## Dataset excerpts
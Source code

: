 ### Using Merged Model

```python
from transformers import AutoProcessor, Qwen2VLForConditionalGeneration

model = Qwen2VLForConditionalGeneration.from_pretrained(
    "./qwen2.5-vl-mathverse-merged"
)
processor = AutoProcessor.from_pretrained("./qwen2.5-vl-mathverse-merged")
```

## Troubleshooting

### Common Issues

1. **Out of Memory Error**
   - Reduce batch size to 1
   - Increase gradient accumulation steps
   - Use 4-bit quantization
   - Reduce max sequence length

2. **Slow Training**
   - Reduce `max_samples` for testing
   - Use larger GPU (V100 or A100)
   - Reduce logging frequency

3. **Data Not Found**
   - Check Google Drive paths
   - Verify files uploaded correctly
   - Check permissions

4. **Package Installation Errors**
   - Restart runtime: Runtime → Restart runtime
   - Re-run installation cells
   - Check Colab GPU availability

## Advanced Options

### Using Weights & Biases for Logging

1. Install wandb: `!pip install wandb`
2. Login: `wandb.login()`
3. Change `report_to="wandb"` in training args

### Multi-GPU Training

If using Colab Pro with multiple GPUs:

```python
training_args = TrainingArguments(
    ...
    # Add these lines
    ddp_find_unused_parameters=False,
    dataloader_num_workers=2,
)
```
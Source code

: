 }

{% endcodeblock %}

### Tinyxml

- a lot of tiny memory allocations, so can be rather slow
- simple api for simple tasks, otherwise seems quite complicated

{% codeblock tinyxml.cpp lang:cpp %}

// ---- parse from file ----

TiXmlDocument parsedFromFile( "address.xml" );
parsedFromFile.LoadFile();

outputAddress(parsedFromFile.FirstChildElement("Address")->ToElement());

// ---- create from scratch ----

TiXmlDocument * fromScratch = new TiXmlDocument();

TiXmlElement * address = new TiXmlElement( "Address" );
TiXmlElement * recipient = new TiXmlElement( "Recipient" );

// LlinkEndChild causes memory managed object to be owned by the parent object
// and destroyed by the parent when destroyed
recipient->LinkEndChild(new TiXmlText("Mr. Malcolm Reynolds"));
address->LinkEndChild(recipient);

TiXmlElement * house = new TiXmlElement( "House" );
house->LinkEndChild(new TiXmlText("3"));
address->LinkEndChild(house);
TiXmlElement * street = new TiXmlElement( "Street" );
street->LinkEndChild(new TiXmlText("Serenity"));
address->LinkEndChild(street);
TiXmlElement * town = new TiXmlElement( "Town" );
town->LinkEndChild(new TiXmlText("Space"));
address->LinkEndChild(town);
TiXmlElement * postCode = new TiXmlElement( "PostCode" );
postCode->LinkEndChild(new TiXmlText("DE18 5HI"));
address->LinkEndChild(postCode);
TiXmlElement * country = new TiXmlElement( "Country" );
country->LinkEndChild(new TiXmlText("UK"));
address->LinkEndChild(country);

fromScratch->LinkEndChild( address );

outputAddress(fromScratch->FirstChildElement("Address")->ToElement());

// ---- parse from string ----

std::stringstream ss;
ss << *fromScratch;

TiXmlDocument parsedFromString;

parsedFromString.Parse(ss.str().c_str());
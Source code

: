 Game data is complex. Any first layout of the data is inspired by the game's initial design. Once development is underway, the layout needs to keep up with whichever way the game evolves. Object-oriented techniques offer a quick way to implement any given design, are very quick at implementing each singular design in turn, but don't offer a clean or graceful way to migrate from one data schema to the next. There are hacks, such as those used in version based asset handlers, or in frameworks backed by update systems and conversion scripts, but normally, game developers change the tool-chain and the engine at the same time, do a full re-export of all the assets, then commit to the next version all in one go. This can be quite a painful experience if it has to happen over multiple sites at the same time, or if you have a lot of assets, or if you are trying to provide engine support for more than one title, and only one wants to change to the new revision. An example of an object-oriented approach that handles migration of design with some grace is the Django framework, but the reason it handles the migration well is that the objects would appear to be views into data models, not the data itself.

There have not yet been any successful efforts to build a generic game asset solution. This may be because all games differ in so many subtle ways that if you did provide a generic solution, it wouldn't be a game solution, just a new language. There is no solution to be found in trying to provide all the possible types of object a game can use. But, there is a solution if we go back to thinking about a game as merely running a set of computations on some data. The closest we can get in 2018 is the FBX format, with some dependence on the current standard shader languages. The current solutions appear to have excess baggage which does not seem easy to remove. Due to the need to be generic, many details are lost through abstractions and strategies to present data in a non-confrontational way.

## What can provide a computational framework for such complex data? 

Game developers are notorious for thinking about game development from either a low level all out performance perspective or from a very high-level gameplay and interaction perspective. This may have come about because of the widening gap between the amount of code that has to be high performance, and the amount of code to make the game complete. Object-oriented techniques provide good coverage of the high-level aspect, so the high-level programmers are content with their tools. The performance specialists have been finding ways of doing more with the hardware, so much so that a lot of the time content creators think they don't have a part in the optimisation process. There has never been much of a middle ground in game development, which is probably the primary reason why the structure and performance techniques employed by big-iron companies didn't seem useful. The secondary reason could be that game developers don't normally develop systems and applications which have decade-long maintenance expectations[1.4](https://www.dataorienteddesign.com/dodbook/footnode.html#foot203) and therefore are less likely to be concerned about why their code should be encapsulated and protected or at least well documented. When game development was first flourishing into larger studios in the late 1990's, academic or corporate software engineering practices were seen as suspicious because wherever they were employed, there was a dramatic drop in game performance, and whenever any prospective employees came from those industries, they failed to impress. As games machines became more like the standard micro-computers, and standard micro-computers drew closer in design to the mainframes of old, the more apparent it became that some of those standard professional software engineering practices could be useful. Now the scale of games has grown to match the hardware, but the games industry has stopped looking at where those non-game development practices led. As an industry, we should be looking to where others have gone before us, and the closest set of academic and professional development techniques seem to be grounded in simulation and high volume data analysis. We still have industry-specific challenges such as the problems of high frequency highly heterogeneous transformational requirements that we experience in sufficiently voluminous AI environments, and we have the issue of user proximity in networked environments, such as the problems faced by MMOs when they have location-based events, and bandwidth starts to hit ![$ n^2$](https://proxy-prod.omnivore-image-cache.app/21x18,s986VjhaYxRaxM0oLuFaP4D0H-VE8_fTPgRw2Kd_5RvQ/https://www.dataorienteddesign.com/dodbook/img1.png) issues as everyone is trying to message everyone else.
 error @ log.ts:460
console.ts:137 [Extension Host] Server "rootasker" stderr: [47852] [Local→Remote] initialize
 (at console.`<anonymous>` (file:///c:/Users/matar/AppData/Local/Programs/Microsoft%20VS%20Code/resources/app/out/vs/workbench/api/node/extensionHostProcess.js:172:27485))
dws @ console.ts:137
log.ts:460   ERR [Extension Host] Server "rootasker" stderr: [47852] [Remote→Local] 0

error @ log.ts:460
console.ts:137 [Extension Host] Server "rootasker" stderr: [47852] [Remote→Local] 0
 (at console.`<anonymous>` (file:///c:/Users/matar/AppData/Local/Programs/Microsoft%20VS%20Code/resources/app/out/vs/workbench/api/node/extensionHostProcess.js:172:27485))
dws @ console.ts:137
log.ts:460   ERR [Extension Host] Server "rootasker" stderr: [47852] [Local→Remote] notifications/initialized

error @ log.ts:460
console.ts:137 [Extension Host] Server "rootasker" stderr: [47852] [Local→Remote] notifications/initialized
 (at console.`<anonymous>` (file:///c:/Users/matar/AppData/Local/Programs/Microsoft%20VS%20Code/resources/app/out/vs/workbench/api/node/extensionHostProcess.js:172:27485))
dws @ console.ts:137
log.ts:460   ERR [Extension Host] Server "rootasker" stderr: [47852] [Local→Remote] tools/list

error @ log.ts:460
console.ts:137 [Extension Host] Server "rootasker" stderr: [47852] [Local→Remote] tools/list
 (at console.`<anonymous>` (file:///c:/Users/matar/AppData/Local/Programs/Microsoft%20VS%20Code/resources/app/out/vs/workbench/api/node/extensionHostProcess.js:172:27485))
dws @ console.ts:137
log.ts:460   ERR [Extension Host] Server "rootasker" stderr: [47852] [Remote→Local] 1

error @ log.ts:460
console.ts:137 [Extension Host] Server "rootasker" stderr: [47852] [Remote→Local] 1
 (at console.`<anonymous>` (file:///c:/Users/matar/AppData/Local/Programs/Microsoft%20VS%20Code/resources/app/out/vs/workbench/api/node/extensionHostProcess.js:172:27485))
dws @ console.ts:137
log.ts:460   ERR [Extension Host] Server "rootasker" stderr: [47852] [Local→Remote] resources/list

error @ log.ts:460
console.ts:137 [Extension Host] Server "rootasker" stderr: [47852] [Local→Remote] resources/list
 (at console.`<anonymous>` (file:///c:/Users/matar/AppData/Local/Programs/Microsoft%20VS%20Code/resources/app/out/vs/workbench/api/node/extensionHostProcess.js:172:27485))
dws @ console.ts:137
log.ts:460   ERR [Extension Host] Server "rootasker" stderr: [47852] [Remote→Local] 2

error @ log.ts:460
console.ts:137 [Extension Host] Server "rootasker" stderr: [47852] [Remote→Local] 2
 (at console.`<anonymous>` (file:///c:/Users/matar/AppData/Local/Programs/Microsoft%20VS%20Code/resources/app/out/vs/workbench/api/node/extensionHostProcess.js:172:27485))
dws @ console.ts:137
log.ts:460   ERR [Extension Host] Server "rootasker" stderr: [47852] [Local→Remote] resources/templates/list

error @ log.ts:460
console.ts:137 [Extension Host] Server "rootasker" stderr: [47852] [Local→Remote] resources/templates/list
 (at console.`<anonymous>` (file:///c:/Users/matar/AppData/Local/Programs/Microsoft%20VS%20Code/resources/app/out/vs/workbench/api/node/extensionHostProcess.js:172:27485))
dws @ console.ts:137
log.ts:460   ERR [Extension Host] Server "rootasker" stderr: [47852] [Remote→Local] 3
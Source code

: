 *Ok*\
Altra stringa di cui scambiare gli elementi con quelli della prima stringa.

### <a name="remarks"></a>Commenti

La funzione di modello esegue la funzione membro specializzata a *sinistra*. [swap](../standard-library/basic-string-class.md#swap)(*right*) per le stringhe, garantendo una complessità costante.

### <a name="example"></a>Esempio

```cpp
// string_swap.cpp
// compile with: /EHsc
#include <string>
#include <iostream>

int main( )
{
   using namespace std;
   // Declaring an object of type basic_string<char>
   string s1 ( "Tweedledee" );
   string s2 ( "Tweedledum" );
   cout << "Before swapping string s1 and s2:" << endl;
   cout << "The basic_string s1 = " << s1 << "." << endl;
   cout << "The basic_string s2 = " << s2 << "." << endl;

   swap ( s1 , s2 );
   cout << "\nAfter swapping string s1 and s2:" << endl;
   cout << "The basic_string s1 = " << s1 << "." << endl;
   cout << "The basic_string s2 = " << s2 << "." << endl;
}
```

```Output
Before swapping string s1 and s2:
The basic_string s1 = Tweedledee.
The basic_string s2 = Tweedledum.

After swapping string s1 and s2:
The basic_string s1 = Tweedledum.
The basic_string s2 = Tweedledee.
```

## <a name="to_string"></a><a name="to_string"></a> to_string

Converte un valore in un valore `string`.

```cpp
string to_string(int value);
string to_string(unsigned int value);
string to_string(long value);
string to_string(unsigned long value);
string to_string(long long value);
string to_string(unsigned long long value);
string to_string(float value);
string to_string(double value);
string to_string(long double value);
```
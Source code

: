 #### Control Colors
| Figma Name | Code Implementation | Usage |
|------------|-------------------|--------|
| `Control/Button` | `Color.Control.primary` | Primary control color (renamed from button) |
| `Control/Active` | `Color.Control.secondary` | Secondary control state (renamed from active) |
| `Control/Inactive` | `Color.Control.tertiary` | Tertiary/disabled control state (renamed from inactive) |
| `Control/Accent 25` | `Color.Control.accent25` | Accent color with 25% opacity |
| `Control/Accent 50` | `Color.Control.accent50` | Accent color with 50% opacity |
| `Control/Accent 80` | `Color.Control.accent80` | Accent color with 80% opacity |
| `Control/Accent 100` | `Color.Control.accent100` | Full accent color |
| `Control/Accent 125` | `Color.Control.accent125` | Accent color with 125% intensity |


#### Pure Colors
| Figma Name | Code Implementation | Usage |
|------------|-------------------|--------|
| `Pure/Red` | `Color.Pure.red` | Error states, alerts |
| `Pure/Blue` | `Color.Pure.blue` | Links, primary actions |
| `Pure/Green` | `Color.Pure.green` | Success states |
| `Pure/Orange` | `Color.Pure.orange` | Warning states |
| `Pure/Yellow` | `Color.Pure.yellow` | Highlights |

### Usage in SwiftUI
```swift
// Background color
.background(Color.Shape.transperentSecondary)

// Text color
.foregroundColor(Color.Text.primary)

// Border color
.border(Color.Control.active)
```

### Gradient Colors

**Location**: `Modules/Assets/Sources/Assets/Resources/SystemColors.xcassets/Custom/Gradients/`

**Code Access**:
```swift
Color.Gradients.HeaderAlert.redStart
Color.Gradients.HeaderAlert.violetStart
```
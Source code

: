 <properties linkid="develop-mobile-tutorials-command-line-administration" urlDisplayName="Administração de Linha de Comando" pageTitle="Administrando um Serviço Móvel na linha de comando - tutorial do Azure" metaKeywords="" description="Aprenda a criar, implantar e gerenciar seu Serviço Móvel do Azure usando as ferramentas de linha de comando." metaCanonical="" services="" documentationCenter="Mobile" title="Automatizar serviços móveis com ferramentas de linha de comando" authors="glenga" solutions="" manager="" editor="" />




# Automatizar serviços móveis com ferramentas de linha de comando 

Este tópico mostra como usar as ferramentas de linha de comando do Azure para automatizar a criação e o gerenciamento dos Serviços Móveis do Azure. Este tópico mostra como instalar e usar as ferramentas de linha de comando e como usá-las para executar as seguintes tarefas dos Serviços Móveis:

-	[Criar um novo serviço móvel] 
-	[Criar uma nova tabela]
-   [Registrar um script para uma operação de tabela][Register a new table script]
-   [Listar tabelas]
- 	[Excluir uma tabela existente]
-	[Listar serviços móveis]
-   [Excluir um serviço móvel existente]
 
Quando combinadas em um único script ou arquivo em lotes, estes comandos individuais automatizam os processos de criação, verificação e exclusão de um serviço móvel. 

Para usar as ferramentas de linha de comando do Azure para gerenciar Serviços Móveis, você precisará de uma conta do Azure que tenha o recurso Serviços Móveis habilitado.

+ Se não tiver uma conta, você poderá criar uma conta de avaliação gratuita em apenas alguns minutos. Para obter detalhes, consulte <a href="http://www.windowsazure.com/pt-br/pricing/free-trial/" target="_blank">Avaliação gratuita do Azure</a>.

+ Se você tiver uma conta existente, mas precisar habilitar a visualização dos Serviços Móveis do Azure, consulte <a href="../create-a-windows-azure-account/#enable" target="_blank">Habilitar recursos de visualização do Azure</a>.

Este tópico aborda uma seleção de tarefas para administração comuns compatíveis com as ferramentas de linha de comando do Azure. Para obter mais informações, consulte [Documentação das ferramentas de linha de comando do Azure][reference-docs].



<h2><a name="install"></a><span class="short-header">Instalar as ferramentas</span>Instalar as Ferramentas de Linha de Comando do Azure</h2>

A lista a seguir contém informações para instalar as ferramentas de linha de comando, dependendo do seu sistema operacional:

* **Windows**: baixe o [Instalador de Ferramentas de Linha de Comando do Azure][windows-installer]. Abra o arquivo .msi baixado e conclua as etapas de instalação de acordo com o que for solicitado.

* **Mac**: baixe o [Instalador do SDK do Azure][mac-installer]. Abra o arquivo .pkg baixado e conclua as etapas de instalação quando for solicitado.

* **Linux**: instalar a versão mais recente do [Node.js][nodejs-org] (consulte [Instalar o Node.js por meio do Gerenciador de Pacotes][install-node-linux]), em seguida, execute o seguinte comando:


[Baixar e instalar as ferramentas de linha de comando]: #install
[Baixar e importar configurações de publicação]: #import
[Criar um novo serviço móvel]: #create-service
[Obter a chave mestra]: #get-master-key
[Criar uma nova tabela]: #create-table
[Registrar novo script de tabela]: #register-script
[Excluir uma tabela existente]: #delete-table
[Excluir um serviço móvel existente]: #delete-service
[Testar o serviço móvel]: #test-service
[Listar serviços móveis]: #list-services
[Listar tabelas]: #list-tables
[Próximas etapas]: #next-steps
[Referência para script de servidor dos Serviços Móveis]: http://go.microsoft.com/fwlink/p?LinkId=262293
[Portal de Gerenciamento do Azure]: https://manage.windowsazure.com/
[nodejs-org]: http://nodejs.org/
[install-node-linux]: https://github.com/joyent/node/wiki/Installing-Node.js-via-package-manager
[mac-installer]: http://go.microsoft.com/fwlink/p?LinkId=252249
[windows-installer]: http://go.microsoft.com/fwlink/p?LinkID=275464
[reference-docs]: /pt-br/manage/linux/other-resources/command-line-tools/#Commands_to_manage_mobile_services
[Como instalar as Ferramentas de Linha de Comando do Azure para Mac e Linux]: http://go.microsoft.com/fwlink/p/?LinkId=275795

## What the task asks
If a line in the records above has the word "consulte", copy it.

## Answer space
+ Se não tiver uma conta, você poderá criar uma conta de avaliação gratuita em apenas alguns minutos. Para obter detalhes, consulte <a href="http://www.windowsazure.com/pt-br/pricing/free-trial/" target="_blank">Avaliação gratuita do Azure</a>.
+ Se você tiver uma conta existente, mas precisar habilitar a visualização dos Serviços Móveis do Azure, consulte <a href="../create-a-windows-azure-account/#enable" target="_blank">Habilitar recursos de visualização do Azure</a>.
Este tópico aborda uma seleção de tarefas para administração comuns compatíveis com as ferramentas de linha de comando do Azure. Para obter mais informações, consulte [Documentação das ferramentas de linha de comando do Azure][reference-docs].
* **Linux**: instalar a versão mais recente do [Node.js][nodejs-org] (consulte [Instalar o Node.js por meio do Gerenciador de Pacotes][install-node-linux]), em seguida, execute o seguinte comando:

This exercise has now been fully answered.